The truth is, company culture exists on many levels, and an absolute equation is largely undefinable. We’re dealing with people, after all – enterprising humans complete with free will and egos. Anything could happen, and it does.

That said, we can definitely draw a correlation between strong leadership and a winning culture.

Company culture is more than just the way things get done within an organization – it’s a many-layered organism that needs to be nurtured by its ecosystem – much like colorful fish in a koi pond. At first glance, we see what’s on the surface, but it’s actually what’s beneath the surface that is feeding the habitat.

If the habitat is keeping the fish alive, who or what is keeping the habitat healthy?

The same parallels can be drawn in a corporate environment. On the exterior, all we notice is the customer-facing parts, and we rightly assume that if everything is working efficiently, there must be good organization at its root. While this is largely true, it’s actually the person (or people) that keep that machine well-oiled, motivated and driven to continue carrying the message that deserves the credit.

Culture, then, is something that actually evolves from the leadership efforts – as opposed to being a page out of the employee manual or a vague statement that was circulated as a memo from the c-suite.

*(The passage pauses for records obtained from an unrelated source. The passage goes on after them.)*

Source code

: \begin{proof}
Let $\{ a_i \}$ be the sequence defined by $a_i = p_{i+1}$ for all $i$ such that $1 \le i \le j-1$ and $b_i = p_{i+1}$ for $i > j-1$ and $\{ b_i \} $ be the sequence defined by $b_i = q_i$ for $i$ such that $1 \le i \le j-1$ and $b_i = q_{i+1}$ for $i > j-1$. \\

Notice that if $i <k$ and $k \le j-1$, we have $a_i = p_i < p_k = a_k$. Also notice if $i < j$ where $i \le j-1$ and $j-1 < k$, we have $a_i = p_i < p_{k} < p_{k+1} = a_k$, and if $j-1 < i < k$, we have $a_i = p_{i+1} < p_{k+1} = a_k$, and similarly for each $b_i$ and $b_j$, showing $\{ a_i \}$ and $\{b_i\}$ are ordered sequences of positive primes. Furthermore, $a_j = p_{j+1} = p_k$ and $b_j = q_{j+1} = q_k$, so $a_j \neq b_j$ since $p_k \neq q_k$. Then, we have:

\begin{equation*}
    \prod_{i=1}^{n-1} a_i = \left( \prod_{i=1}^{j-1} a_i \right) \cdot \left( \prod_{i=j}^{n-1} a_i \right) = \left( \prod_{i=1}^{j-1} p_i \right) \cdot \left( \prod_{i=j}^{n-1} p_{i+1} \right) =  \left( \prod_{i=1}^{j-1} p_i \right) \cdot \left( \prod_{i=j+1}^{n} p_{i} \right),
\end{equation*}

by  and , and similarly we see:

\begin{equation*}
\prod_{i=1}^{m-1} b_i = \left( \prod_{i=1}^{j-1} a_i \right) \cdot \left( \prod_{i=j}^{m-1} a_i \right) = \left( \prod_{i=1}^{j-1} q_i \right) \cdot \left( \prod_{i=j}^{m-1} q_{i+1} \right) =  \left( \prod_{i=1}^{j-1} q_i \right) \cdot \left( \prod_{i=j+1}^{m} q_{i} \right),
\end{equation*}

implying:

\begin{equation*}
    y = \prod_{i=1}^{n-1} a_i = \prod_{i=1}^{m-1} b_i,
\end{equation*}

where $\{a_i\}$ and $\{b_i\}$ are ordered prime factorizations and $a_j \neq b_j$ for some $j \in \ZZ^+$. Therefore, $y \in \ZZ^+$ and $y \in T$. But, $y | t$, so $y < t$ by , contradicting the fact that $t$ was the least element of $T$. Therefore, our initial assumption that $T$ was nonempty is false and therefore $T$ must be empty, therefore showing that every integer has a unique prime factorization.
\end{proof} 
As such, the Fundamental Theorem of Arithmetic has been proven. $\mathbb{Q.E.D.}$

An example of a winning company culture

While startups are well-known for their unconventional cultures, they manage to attract and retain the right people over the long-term. While some might put it down to millennial idealism, companies like Tony Hsieh’s Zappos are winning in ways you would never associate with their primary business model: mail-order shoes.

Zappos begins with a “cultural fit” interview that is as much a part of the hiring process as the candidate’s skill set. If they do proceed to training, they are offered $2K if they decide after the first week of training that it’s not for them.

The company makes a conscious decision as to what the corporate culture is going to look like, then it reinforces these values throughout HR and all management processes based on ten core values, a sampling of which includes:

- Deliver WOW through service
- Create fun and a little weirdness
- Pursue growth and learning (they even have an employee library list of recommended books that are provided free of charge)
- Do more with less
- Be humble

Each core value represents a point in the training process, as new hires are trained separately in each point. Every single new hire hears the same messaging. If the candidate does not pass the cultural fit interview, they simply won’t be invited to meet the hiring manager.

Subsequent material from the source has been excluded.